Segment Start: Data extracts

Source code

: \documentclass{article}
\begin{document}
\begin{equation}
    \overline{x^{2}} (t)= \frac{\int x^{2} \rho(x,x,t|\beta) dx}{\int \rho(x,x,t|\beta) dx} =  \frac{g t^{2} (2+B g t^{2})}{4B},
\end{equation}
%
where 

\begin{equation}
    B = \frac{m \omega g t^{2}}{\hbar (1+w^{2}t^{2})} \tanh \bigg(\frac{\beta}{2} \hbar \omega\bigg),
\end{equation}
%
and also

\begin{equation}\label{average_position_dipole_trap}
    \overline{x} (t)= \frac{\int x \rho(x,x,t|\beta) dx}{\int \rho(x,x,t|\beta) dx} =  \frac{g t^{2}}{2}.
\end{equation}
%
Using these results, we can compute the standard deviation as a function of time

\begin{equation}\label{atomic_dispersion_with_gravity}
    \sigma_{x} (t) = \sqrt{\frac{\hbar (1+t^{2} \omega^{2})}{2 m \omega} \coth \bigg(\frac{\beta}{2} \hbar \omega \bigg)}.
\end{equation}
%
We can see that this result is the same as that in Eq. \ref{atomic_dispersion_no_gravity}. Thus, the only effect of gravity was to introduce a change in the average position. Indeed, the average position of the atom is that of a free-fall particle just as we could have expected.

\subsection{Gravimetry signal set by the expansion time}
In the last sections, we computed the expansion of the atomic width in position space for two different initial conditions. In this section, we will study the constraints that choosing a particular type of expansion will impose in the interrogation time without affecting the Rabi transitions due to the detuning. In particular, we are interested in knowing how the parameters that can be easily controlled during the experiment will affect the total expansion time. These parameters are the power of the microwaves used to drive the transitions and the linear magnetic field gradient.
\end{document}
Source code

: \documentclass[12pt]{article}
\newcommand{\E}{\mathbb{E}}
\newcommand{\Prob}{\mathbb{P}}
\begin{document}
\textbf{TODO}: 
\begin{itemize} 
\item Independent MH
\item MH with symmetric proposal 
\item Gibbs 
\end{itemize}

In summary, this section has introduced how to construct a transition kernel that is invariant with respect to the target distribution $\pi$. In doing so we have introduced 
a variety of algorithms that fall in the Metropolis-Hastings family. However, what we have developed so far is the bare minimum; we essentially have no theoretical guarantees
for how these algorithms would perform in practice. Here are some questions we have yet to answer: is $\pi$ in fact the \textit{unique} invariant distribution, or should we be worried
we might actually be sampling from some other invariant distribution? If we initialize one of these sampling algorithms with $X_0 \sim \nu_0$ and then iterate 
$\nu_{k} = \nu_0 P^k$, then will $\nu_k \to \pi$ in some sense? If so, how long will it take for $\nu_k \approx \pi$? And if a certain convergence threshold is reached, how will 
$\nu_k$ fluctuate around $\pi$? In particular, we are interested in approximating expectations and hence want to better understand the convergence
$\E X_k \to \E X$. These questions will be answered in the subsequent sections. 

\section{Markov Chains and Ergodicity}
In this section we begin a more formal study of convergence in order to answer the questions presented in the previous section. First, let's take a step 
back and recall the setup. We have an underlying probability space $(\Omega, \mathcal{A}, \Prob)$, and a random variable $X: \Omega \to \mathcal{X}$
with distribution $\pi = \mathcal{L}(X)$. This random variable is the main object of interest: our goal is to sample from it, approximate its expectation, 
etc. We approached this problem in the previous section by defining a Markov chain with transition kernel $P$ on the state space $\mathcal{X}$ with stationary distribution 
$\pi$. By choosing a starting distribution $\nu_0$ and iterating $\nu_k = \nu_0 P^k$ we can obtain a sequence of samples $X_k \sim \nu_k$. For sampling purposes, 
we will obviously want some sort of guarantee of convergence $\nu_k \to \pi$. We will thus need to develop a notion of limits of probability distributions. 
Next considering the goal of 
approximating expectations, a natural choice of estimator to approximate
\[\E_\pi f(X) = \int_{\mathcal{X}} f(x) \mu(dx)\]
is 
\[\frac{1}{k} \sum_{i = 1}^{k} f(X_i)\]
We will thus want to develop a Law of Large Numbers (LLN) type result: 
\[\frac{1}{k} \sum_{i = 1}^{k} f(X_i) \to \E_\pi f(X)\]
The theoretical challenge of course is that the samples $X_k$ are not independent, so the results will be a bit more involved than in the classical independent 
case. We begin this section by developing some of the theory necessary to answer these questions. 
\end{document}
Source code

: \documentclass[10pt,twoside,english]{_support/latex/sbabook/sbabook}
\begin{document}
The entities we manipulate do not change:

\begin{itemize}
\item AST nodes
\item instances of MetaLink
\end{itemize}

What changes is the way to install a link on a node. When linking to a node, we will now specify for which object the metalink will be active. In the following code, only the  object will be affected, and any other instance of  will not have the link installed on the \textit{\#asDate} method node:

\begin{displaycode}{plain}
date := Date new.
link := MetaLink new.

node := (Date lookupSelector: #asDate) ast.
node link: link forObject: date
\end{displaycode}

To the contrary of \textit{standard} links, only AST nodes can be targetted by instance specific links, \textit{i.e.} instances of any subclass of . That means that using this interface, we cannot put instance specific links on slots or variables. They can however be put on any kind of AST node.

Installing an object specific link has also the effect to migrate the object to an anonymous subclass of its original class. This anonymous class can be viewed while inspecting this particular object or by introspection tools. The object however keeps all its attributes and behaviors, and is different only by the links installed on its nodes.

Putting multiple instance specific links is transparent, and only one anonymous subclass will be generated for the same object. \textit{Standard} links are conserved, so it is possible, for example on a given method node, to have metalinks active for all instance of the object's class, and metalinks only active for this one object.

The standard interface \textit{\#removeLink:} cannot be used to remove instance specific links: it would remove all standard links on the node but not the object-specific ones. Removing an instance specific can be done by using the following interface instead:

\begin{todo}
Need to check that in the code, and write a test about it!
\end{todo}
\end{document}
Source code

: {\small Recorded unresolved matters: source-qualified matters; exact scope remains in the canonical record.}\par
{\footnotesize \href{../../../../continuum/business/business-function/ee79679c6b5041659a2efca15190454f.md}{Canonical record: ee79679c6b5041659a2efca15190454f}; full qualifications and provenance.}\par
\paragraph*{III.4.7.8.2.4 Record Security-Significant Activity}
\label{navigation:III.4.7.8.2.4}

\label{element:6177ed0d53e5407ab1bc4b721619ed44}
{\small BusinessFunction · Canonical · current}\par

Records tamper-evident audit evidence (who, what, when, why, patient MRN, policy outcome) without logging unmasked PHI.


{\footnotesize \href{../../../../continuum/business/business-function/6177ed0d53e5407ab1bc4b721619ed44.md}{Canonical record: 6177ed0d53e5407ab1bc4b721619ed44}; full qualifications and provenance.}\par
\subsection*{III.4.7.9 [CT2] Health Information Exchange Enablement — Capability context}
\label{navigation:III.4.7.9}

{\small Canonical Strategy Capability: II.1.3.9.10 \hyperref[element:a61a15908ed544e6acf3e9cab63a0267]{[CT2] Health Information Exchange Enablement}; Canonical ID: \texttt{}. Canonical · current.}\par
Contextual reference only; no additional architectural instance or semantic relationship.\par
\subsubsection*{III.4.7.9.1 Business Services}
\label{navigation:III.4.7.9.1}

Segment End: Data extracts

▶ **Your instructions**: Would you please filter the lines above and copy every one that includes "more"?

▶ **Problem solution**:
In this section we begin a more formal study of convergence in order to answer the questions presented in the previous section. First, let's take a step 
The theoretical challenge of course is that the samples $X_k$ are not independent, so the results will be a bit more involved than in the classical independent 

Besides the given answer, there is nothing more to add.